___ RECORDS FOR THE EXERCISE ___

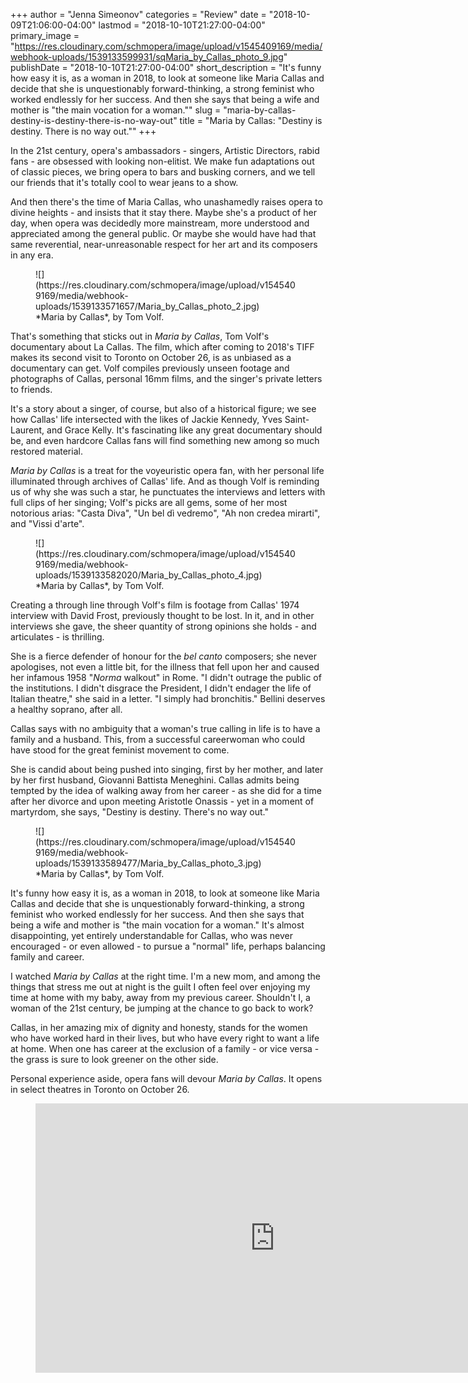 +++
author = "Jenna Simeonov"
categories = "Review"
date = "2018-10-09T21:06:00-04:00"
lastmod = "2018-10-10T21:27:00-04:00"
primary_image = "https://res.cloudinary.com/schmopera/image/upload/v1545409169/media/webhook-uploads/1539133599931/sqMaria_by_Callas_photo_9.jpg"
publishDate = "2018-10-10T21:27:00-04:00"
short_description = "It&#039;s funny how easy it is, as a woman in 2018, to look at someone like Maria Callas and decide that she is unquestionably forward-thinking, a strong feminist who worked endlessly for her success. And then she says that being a wife and mother is &quot;the main vocation for a woman.&quot;"
slug = "maria-by-callas-destiny-is-destiny-there-is-no-way-out"
title = "Maria by Callas: &quot;Destiny is destiny. There is no way out.&quot;"
+++

In the 21st century, opera's ambassadors - singers, Artistic Directors, rabid fans - are obsessed with looking non-elitist. We make fun adaptations out of classic pieces, we bring opera to bars and busking corners, and we tell our friends that it's totally cool to wear jeans to a show.

And then there's the time of Maria Callas, who unashamedly raises opera to divine heights - and insists that it stay there. Maybe she's a product of her day, when opera was decidedly more mainstream, more understood and appreciated among the general public. Or maybe she would have had that same reverential, near-unreasonable respect for her art and its composers in any era.

<figure data-type="image">
![](https://res.cloudinary.com/schmopera/image/upload/v1545409169/media/webhook-uploads/1539133571657/Maria_by_Callas_photo_2.jpg)
<figcaption>*Maria by Callas*, by Tom Volf.</figcaption>
</figure>

That's something that sticks out in *Maria by Callas*, Tom Volf's documentary about La Callas. The film, which after coming to 2018's TIFF makes its second visit to Toronto on October 26, is as unbiased as a documentary can get. Volf compiles previously unseen footage and photographs of Callas, personal 16mm films, and the singer's private letters to friends. 

It's a story about a singer, of course, but also of a historical figure; we see how Callas' life intersected with the likes of Jackie Kennedy, Yves Saint-Laurent, and Grace Kelly. It's fascinating like any great documentary should be, and even hardcore Callas fans will find something new among so much restored material.

*Maria by Callas* is a treat for the voyeuristic opera fan, with her personal life illuminated through archives of Callas' life. And as though Volf is reminding us of why she was such a star, he punctuates the interviews and letters with full clips of her singing; Volf's picks are all gems, some of her most notorious arias: "Casta Diva", "Un bel dì vedremo", "Ah non credea mirarti", and "Vissi d'arte".

<figure data-type="image">
![](https://res.cloudinary.com/schmopera/image/upload/v1545409169/media/webhook-uploads/1539133582020/Maria_by_Callas_photo_4.jpg)
<figcaption>*Maria by Callas*, by Tom Volf.</figcaption>
</figure>

Creating a through line through Volf's film is footage from Callas' 1974 interview with David Frost, previously thought to be lost. In it, and in other interviews she gave, the sheer quantity of strong opinions she holds - and articulates - is thrilling.

She is a fierce defender of honour for the *bel canto* composers; she never apologises, not even a little bit, for the illness that fell upon her and caused her infamous 1958 "*Norma* walkout" in Rome. "I didn't outrage the public of the institutions. I didn't disgrace the President, I didn't endager the life of Italian theatre," she said in a letter. "I simply had bronchitis." Bellini deserves a healthy soprano, after all.

Callas says with no ambiguity that a woman's true calling in life is to have a family and a husband. This, from a successful careerwoman who could have stood for the great feminist movement to come.

She is candid about being pushed into singing, first by her mother, and later by her first husband, Giovanni Battista Meneghini. Callas admits being tempted by the idea of walking away from her career - as she did for a time after her divorce and upon meeting Aristotle Onassis - yet in a moment of martyrdom, she says, "Destiny is destiny. There's no way out."

<figure data-type="image">
![](https://res.cloudinary.com/schmopera/image/upload/v1545409169/media/webhook-uploads/1539133589477/Maria_by_Callas_photo_3.jpg)
<figcaption>*Maria by Callas*, by Tom Volf.</figcaption>
</figure>

It's funny how easy it is, as a woman in 2018, to look at someone like Maria Callas and decide that she is unquestionably forward-thinking, a strong feminist who worked endlessly for her success. And then she says that being a wife and mother is "the main vocation for a woman." It's almost disappointing, yet entirely understandable for Callas, who was never encouraged - or even allowed - to pursue a "normal" life, perhaps balancing family and career.

I watched *Maria by Callas* at the right time. I'm a new mom, and among the things that stress me out at night is the guilt I often feel over enjoying my time at home with my baby, away from my previous career. Shouldn't I, a woman of the 21st century, be jumping at the chance to go back to work? 

Callas, in her amazing mix of dignity and honesty, stands for the women who have worked hard in their lives, but who have every right to want a life at home. When one has career at the exclusion of a family - or vice versa - the grass is sure to look greener on the other side.

Personal experience aside, opera fans will devour *Maria by Callas*. It opens in select theatres in Toronto on October 26.

<figure data-type="video">
<iframe width="766" height="431" src="https://www.youtube.com/embed/3xmsGzhhDGE" frameborder="0" allow="autoplay; encrypted-media" allowfullscreen></iframe>
</figure>
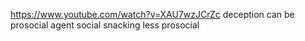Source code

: https://www.youtube.com/watch?v=XAU7wzJCrZc
deception can be prosocial
agent social snacking less prosocial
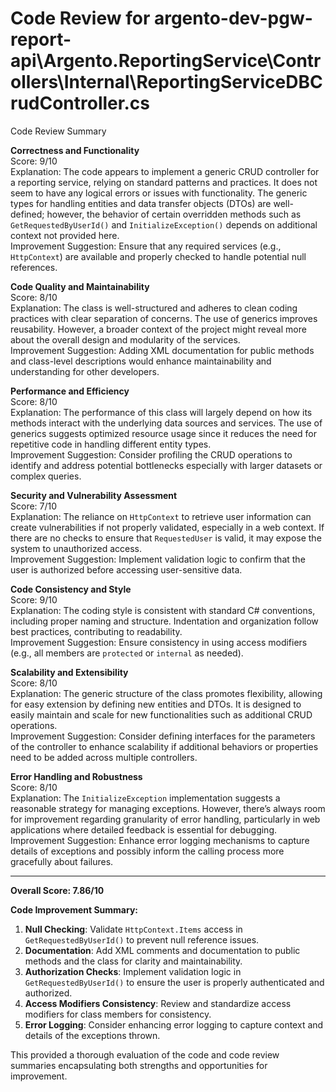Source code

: # Code Review for argento-dev-pgw-report-api\Argento.ReportingService\Controllers\Internal\ReportingServiceDBCrudController.cs

Code Review Summary

**Correctness and Functionality**  
Score: 9/10  
Explanation: The code appears to implement a generic CRUD controller for a reporting service, relying on standard patterns and practices. It does not seem to have any logical errors or issues with functionality. The generic types for handling entities and data transfer objects (DTOs) are well-defined; however, the behavior of certain overridden methods such as `GetRequestedByUserId()` and `InitializeException()` depends on additional context not provided here.  
Improvement Suggestion: Ensure that any required services (e.g., `HttpContext`) are available and properly checked to handle potential null references.

**Code Quality and Maintainability**  
Score: 8/10  
Explanation: The class is well-structured and adheres to clean coding practices with clear separation of concerns. The use of generics improves reusability. However, a broader context of the project might reveal more about the overall design and modularity of the services.  
Improvement Suggestion: Adding XML documentation for public methods and class-level descriptions would enhance maintainability and understanding for other developers.

**Performance and Efficiency**  
Score: 8/10  
Explanation: The performance of this class will largely depend on how its methods interact with the underlying data sources and services. The use of generics suggests optimized resource usage since it reduces the need for repetitive code in handling different entity types.  
Improvement Suggestion: Consider profiling the CRUD operations to identify and address potential bottlenecks especially with larger datasets or complex queries.

**Security and Vulnerability Assessment**  
Score: 7/10  
Explanation: The reliance on `HttpContext` to retrieve user information can create vulnerabilities if not properly validated, especially in a web context. If there are no checks to ensure that `RequestedUser` is valid, it may expose the system to unauthorized access.  
Improvement Suggestion: Implement validation logic to confirm that the user is authorized before accessing user-sensitive data.

**Code Consistency and Style**  
Score: 9/10  
Explanation: The coding style is consistent with standard C# conventions, including proper naming and structure. Indentation and organization follow best practices, contributing to readability.  
Improvement Suggestion: Ensure consistency in using access modifiers (e.g., all members are `protected` or `internal` as needed). 

**Scalability and Extensibility**  
Score: 8/10  
Explanation: The generic structure of the class promotes flexibility, allowing for easy extension by defining new entities and DTOs. It is designed to easily maintain and scale for new functionalities such as additional CRUD operations.  
Improvement Suggestion: Consider defining interfaces for the parameters of the controller to enhance scalability if additional behaviors or properties need to be added across multiple controllers.

**Error Handling and Robustness**  
Score: 8/10  
Explanation: The `InitializeException` implementation suggests a reasonable strategy for managing exceptions. However, there’s always room for improvement regarding granularity of error handling, particularly in web applications where detailed feedback is essential for debugging.  
Improvement Suggestion: Enhance error logging mechanisms to capture details of exceptions and possibly inform the calling process more gracefully about failures.

------------------------------------------
**Overall Score: 7.86/10**

**Code Improvement Summary:**
1. **Null Checking**: Validate `HttpContext.Items` access in `GetRequestedByUserId()` to prevent null reference issues.
2. **Documentation**: Add XML comments and documentation to public methods and the class for clarity and maintainability.
3. **Authorization Checks**: Implement validation logic in `GetRequestedByUserId()` to ensure the user is properly authenticated and authorized.
4. **Access Modifiers Consistency**: Review and standardize access modifiers for class members for consistency.
5. **Error Logging**: Consider enhancing error logging to capture context and details of the exceptions thrown.

This provided a thorough evaluation of the code and code review summaries encapsulating both strengths and opportunities for improvement.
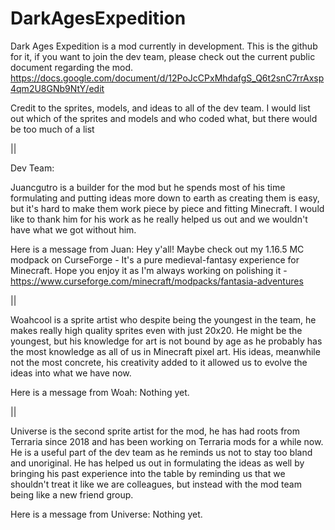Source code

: # DarkAgesExpedition
 Dark Ages Expedition is a mod currently in development. This is the github for it, if you want to join the dev team, please check out the current public document regarding the mod.
https://docs.google.com/document/d/12PoJcCPxMhdafgS_Q6t2snC7rrAxsp4qm2U8GNb9NtY/edit

Credit to the sprites, models, and ideas to all of the dev team. I would list out which of the sprites and models and who coded what, but there would be too much of a list

||

Dev Team:

Juancgutro is a builder for the mod but he spends most of his time formulating and putting ideas more down to earth as creating them is easy, but it's hard to make them work piece by piece and fitting Minecraft. I would like to thank him for his work as he really helped us out and we wouldn't have what we got without him.

Here is a message from Juan:
Hey y'all! Maybe check out my 1.16.5 MC modpack on CurseForge - It's a pure medieval-fantasy experience for Minecraft. Hope you enjoy it as I'm always working on polishing it - https://www.curseforge.com/minecraft/modpacks/fantasia-adventures

||

Woahcool is a sprite artist who despite being the youngest in the team, he makes really high quality sprites even with just 20x20. He might be the youngest, but his knowledge for art is not bound by age as he probably has the most knowledge as all of us in Minecraft pixel art. His ideas, meanwhile not the most concrete, his creativity added to it allowed us to evolve the ideas into what we have now.

Here is a message from Woah:
Nothing yet.

||

Universe is the second sprite artist for the mod, he has had roots from Terraria since 2018 and has been working on Terraria mods for a while now. He is a useful part of the dev team as he reminds us not to stay too bland and unoriginal. He has helped us out in formulating the ideas as well by bringing his past experience into the table by reminding us that we shouldn't treat it like we are colleagues, but instead with the mod team being like a new friend group. 

Here is a message from Universe:
Nothing yet.





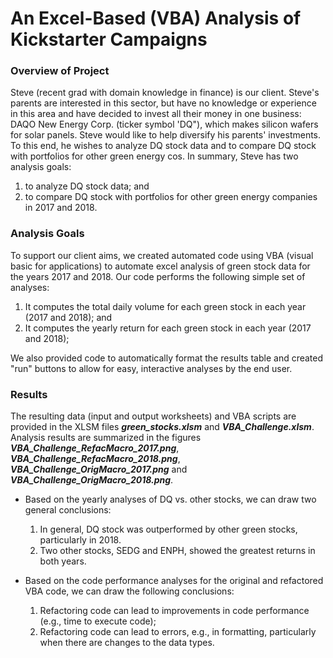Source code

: # An Excel-Based (VBA) Analysis of Kickstarter Campaigns

### Overview of Project
Steve (recent grad with domain knowledge in finance) is our client. Steve's parents are interested in this sector, but have no knowledge or experience in this area and have decided to invest all their money in one business: DAQO New Energy Corp. (ticker symbol 'DQ"), which makes silicon wafers for solar panels. Steve would like to help diversify his parents' investments. To this end, he wishes to analyze DQ stock data and to compare DQ stock with portfolios for other green energy cos. In summary, Steve has two analysis goals: 
	<ol>
	<li> to analyze DQ stock data; and 
	<li> to compare DQ stock with portfolios for other green energy companies in 2017 and 2018.
	</ol>

### Analysis Goals
To support our client aims, we created automated code using VBA (visual basic for applications) to automate excel analysis of green stock data for the years 2017 and 2018. Our code performs the following simple set of analyses:
	<ol>
	<li> It computes the total daily volume for each green stock in each year (2017 and 2018); and
	<li> It computes the yearly return for each green stock in each year (2017 and 2018);
	</ol>

We also provided code to automatically format the results table and created "run" buttons to allow for easy, interactive analyses by the end user.
	
### Results

The resulting data (input and output worksheets) and VBA scripts are provided in the XLSM files ***green_stocks.xlsm*** and ***VBA_Challenge.xlsm***. 
Analysis results are summarized in the figures ***VBA_Challenge_RefacMacro_2017.png***, ***VBA_Challenge_RefacMacro_2018.png***, ***VBA_Challenge_OrigMacro_2017.png*** and ***VBA_Challenge_OrigMacro_2018.png***. 


- Based on the yearly analyses of DQ vs. other stocks, we can draw two general conclusions:
	<ol>
  	<li> In general, DQ stock was outperformed by other green stocks, particularly in 2018. 
  	<li> Two other stocks, SEDG and ENPH, showed the greatest returns in both years.
	</ol>


- Based on the code performance analyses for the original and refactored VBA code, we can draw the following conclusions:
	<ol>
  	<li> Refactoring code can lead to improvements in code performance (e.g., time to execute code);
  	<li> Refactoring code can lead to errors, e.g., in formatting, particularly when there are changes to the data types.
	</ol>
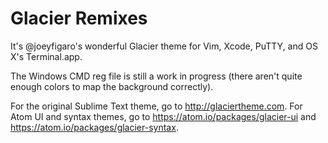Glacier Remixes
=================

It's @joeyfigaro's wonderful Glacier theme for Vim, Xcode, PuTTY, and OS X's Terminal.app.

The Windows CMD reg file is still a work in progress (there aren't quite enough colors to map the background correctly).

For the original Sublime Text theme, go to http://glaciertheme.com. For Atom UI and syntax themes, go to https://atom.io/packages/glacier-ui and https://atom.io/packages/glacier-syntax.
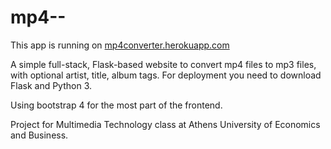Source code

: # mp4--
This app is running on [mp4converter.herokuapp.com](mp4converter.herokuapp.com)

A simple full-stack, Flask-based website to convert mp4 files to mp3 files, with optional artist, title, album tags.
For deployment you need to download Flask and Python 3.

Using bootstrap 4 for the most part of the frontend.

Project for Multimedia Technology class at Athens University of Economics and Business.
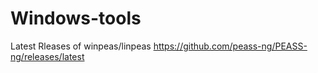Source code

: # Windows-tools
Latest Rleases of winpeas/linpeas
https://github.com/peass-ng/PEASS-ng/releases/latest
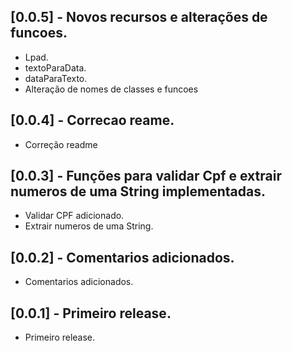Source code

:## [0.0.5] - Novos recursos e alterações de funcoes.

* Lpad.
* textoParaData.
* dataParaTexto.
* Alteração de nomes de classes e funcoes

## [0.0.4] - Correcao reame.

* Correção readme

## [0.0.3] - Funções para validar Cpf e extrair numeros de uma String implementadas.

* Validar CPF adicionado.
* Extrair numeros de uma String.

## [0.0.2] - Comentarios adicionados.

* Comentarios adicionados.

## [0.0.1] - Primeiro release.

* Primeiro release.
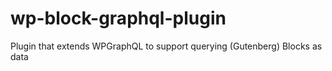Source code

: # wp-block-graphql-plugin
Plugin that extends WPGraphQL to support querying (Gutenberg) Blocks as data
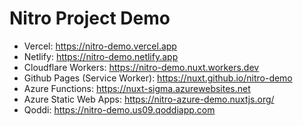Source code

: # Nitro Project Demo


- Vercel: https://nitro-demo.vercel.app
- Netlify: https://nitro-demo.netlify.app
- Cloudflare Workers: https://nitro-demo.nuxt.workers.dev
- Github Pages (Service Worker): https://nuxt.github.io/nitro-demo
- Azure Functions: https://nuxt-sigma.azurewebsites.net
- Azure Static Web Apps: https://nitro-azure-demo.nuxtjs.org/
- Qoddi: https://nitro-demo.us09.qoddiapp.com


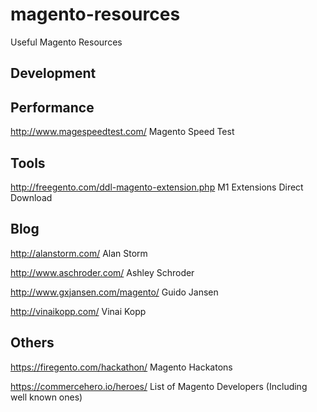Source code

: # magento-resources
Useful Magento Resources

## Development


## Performance
http://www.magespeedtest.com/ Magento Speed Test


## Tools
http://freegento.com/ddl-magento-extension.php M1 Extensions Direct Download

## Blog
http://alanstorm.com/ Alan Storm

http://www.aschroder.com/ Ashley Schroder

http://www.gxjansen.com/magento/ Guido Jansen

http://vinaikopp.com/ Vinai Kopp

## Others
https://firegento.com/hackathon/ Magento Hackatons

https://commercehero.io/heroes/ List of Magento Developers (Including well known ones)
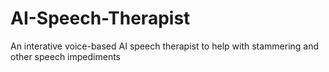 # AI-Speech-Therapist
An interative voice-based AI speech therapist to help with stammering and other speech impediments
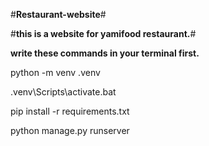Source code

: #**Restaurant-website**#

#**this is a website for yamifood restaurant.**#

**write these commands in your terminal first.**

python -m venv .venv

.venv\Scripts\activate.bat

pip install -r requirements.txt

python manage.py runserver
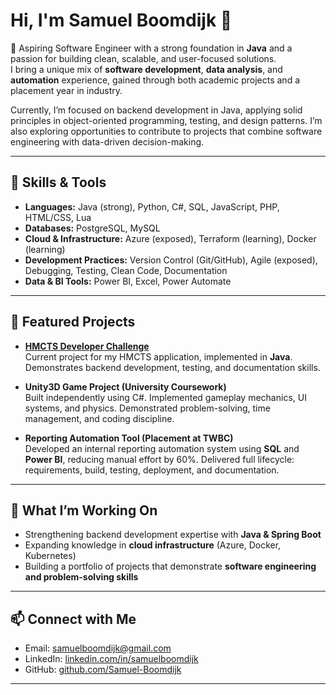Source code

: # Hi, I'm Samuel Boomdijk 👋  

🎯 Aspiring Software Engineer with a strong foundation in **Java** and a passion for building clean, scalable, and user-focused solutions.  
I bring a unique mix of **software development**, **data analysis**, and **automation** experience, gained through both academic projects and a placement year in industry.  

Currently, I’m focused on backend development in Java, applying solid principles in object-oriented programming, testing, and design patterns. I’m also exploring opportunities to contribute to projects that combine software engineering with data-driven decision-making.  

---

## 🔧 Skills & Tools

- **Languages:** Java (strong), Python, C#, SQL, JavaScript, PHP, HTML/CSS, Lua  
- **Databases:** PostgreSQL, MySQL  
- **Cloud & Infrastructure:** Azure (exposed), Terraform (learning), Docker (learning)  
- **Development Practices:** Version Control (Git/GitHub), Agile (exposed), Debugging, Testing, Clean Code, Documentation  
- **Data & BI Tools:** Power BI, Excel, Power Automate  

---

## 📂 Featured Projects

- **[HMCTS Developer Challenge](https://github.com/Samuel-Boomdijk/hmcts-developer-challenge)**  
  Current project for my HMCTS application, implemented in **Java**. Demonstrates backend development, testing, and documentation skills.  

- **Unity3D Game Project (University Coursework)**  
  Built independently using C#. Implemented gameplay mechanics, UI systems, and physics. Demonstrated problem-solving, time management, and coding discipline.  

- **Reporting Automation Tool (Placement at TWBC)**  
  Developed an internal reporting automation system using **SQL** and **Power BI**, reducing manual effort by 60%. Delivered full lifecycle: requirements, build, testing, deployment, and documentation.  

---

## 🌱 What I’m Working On

- Strengthening backend development expertise with **Java & Spring Boot**  
- Expanding knowledge in **cloud infrastructure** (Azure, Docker, Kubernetes)  
- Building a portfolio of projects that demonstrate **software engineering and problem-solving skills**  

---

## 📫 Connect with Me  

- Email: [samuelboomdijk@gmail.com](mailto:samuelboomdijk@gmail.com)  
- LinkedIn: [linkedin.com/in/samuelboomdijk](https://linkedin.com/in/samuelboomdijk)  
- GitHub: [github.com/Samuel-Boomdijk](https://github.com/Samuel-Boomdijk)  

---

___

**EXERCISE GOAL**
Search the records for the string "title" and report each line that has it.

**RESPONSE**
title = "Maria by Callas: &quot;Destiny is destiny. There is no way out.&quot;"
A simple full-stack, Flask-based website to convert mp4 files to mp3 files, with optional artist, title, album tags.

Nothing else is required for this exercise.